Copy each line that contains the string "Rule", taking them from the material.

- - - -

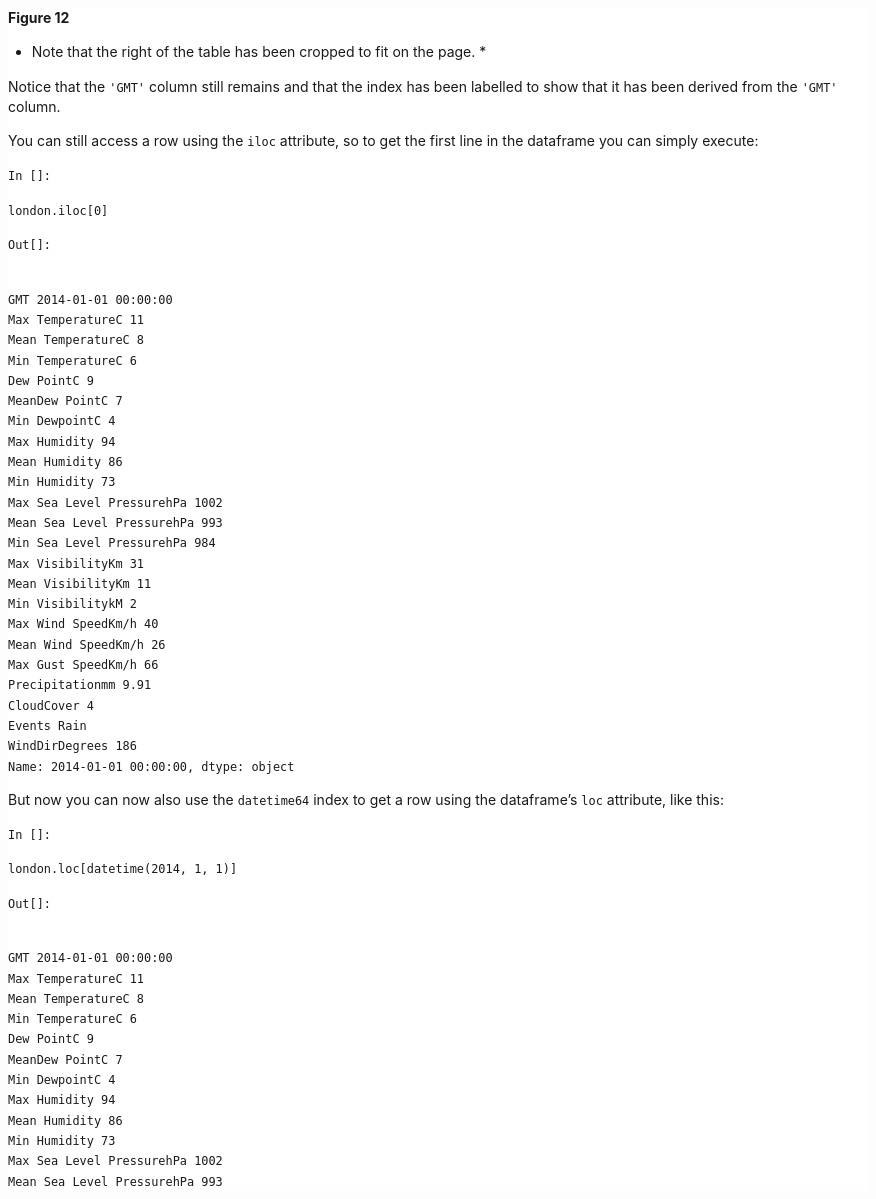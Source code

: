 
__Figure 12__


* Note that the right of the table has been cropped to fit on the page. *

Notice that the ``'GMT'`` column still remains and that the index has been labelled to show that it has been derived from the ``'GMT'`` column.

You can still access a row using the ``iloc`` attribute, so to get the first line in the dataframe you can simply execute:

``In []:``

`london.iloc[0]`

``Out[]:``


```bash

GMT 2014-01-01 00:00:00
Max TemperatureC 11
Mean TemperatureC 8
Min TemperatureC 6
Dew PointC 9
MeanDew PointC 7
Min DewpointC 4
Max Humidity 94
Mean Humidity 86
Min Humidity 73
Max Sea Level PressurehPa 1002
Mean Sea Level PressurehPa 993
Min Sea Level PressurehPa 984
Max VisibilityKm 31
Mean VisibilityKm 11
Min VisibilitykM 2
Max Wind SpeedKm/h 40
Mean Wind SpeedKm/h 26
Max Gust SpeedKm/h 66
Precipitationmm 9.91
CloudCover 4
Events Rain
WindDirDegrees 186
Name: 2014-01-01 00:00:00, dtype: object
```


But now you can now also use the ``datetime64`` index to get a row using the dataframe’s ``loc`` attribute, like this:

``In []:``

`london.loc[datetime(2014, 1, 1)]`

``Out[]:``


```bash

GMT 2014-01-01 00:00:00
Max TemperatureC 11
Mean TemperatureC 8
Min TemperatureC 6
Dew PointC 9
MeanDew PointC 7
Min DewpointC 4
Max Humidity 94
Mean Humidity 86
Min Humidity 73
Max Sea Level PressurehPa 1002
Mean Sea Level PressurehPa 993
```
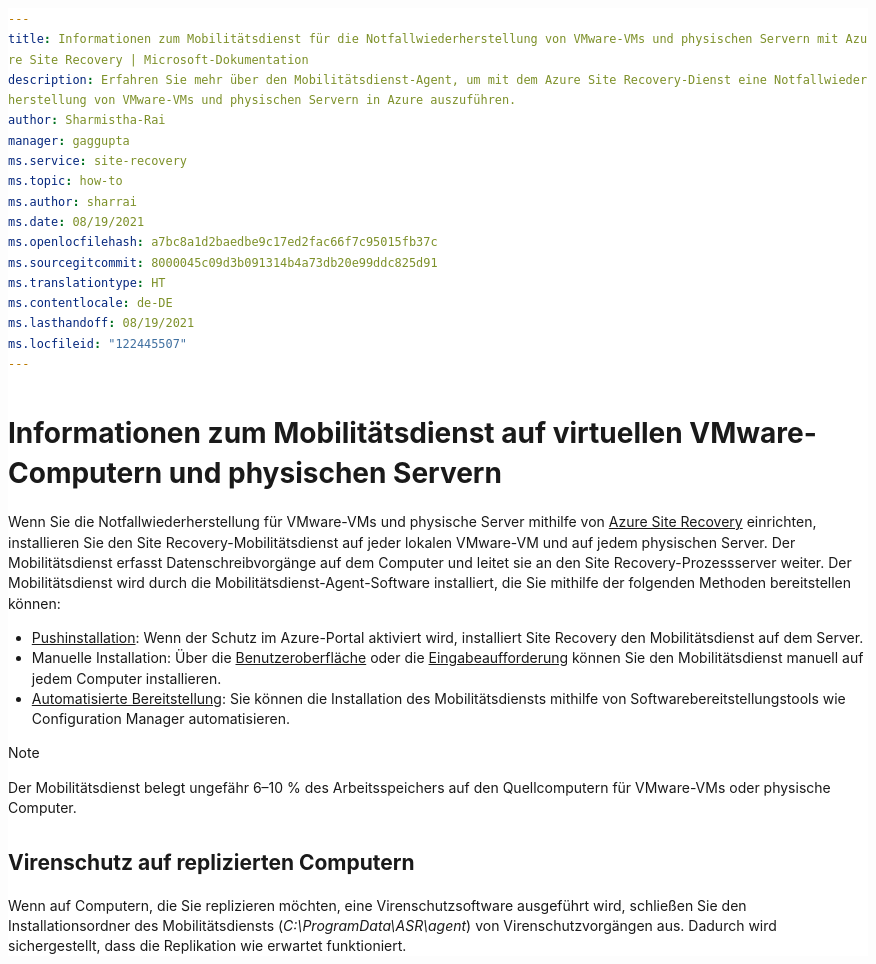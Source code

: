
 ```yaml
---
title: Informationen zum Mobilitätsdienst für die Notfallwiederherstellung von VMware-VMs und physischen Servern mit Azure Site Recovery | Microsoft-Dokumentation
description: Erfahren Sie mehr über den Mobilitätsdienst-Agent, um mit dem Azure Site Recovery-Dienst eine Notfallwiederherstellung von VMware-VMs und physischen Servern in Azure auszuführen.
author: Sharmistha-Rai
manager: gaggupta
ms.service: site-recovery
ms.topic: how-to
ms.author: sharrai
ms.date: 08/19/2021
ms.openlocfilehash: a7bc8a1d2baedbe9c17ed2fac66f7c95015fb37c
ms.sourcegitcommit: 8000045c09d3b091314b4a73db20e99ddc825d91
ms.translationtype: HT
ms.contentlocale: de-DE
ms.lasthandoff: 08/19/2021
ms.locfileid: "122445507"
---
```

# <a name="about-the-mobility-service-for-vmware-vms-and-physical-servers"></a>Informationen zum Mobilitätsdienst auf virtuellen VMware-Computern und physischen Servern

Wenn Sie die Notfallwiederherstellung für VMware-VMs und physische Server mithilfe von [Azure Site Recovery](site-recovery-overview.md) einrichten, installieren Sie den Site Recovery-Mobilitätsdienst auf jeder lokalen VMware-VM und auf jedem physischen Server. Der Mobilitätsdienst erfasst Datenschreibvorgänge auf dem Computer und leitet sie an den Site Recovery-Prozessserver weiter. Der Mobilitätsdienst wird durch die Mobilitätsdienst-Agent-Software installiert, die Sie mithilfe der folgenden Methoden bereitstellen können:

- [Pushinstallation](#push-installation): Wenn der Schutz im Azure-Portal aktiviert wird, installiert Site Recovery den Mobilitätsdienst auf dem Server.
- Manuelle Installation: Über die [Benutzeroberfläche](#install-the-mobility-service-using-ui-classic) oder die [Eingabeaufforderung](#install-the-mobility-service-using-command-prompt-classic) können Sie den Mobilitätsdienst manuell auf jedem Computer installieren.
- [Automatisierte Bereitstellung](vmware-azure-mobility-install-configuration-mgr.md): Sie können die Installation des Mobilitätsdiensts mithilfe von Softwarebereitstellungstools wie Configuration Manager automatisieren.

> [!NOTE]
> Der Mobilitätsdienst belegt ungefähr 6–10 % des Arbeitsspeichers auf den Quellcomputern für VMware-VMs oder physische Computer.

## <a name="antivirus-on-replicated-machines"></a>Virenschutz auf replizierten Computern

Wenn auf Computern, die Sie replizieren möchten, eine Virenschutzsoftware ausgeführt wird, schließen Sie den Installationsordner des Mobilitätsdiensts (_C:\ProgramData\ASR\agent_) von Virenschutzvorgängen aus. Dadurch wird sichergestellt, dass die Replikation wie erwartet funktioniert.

- - - -

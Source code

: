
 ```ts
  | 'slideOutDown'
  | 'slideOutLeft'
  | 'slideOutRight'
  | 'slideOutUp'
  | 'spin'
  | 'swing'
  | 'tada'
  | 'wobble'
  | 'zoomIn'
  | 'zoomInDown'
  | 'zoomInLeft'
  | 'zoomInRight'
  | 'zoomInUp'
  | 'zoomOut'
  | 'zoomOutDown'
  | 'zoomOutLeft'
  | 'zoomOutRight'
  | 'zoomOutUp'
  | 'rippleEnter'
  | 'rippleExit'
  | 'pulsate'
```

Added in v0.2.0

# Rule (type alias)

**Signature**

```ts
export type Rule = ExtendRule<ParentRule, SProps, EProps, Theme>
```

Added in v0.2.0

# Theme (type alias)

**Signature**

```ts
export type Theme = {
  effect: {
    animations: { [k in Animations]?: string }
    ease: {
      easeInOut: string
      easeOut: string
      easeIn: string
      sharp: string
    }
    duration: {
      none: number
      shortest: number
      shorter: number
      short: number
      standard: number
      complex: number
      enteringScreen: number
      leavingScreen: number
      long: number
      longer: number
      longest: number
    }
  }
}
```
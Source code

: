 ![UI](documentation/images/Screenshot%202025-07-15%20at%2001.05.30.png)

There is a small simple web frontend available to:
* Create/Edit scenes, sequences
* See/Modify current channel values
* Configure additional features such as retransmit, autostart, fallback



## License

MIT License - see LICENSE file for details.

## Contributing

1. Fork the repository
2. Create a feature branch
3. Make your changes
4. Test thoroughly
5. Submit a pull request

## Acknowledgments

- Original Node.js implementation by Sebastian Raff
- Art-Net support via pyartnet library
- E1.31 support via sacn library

- - - -

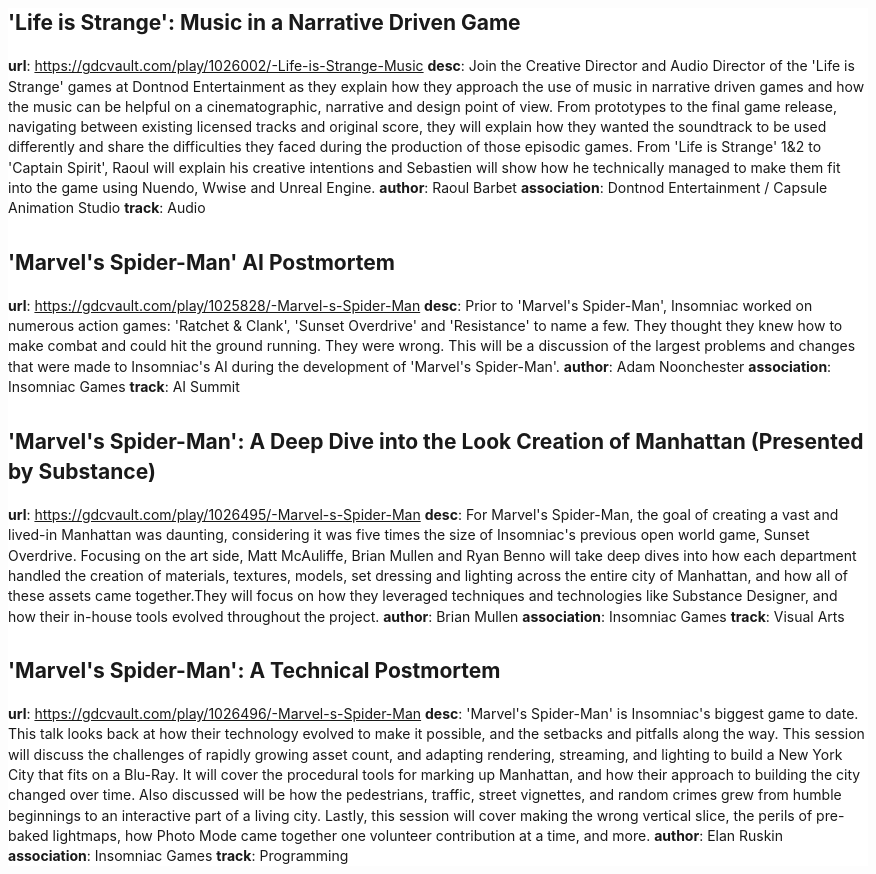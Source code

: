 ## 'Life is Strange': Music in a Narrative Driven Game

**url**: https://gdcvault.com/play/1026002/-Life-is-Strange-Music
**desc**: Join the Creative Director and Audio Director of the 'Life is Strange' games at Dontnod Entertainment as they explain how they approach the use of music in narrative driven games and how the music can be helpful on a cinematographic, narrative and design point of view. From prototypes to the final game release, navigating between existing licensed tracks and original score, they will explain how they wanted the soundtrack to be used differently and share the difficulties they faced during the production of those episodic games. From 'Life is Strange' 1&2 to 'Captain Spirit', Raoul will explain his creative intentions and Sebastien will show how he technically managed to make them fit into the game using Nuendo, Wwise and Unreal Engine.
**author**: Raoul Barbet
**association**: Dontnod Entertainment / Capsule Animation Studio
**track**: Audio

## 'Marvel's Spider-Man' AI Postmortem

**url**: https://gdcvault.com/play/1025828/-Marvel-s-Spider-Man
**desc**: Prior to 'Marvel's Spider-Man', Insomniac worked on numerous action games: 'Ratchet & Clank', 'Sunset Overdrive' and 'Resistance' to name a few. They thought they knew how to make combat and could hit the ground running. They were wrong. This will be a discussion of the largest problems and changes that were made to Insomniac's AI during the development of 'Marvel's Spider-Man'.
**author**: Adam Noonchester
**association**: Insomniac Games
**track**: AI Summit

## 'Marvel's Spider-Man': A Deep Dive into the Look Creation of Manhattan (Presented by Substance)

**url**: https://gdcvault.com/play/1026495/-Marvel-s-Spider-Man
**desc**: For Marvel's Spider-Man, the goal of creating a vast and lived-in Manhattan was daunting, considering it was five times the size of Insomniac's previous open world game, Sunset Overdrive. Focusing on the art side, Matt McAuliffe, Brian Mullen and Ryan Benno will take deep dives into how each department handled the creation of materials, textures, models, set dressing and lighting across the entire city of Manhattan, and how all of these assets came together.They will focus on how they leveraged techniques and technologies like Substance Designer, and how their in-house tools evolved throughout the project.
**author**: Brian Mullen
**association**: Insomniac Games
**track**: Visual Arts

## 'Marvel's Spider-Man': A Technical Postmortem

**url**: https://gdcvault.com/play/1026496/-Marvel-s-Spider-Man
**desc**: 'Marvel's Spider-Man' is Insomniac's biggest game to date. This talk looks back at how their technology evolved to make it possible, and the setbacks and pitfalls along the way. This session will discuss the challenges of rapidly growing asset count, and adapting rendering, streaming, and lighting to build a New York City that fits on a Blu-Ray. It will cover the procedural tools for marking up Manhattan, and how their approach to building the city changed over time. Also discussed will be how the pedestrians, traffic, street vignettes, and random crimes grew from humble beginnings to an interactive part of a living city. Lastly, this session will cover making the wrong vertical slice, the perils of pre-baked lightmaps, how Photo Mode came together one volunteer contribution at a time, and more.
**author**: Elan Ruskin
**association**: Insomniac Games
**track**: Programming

- - - -

- **Output**:
# Rule (type alias)
export type Rule = ExtendRule<ParentRule, SProps, EProps, Theme>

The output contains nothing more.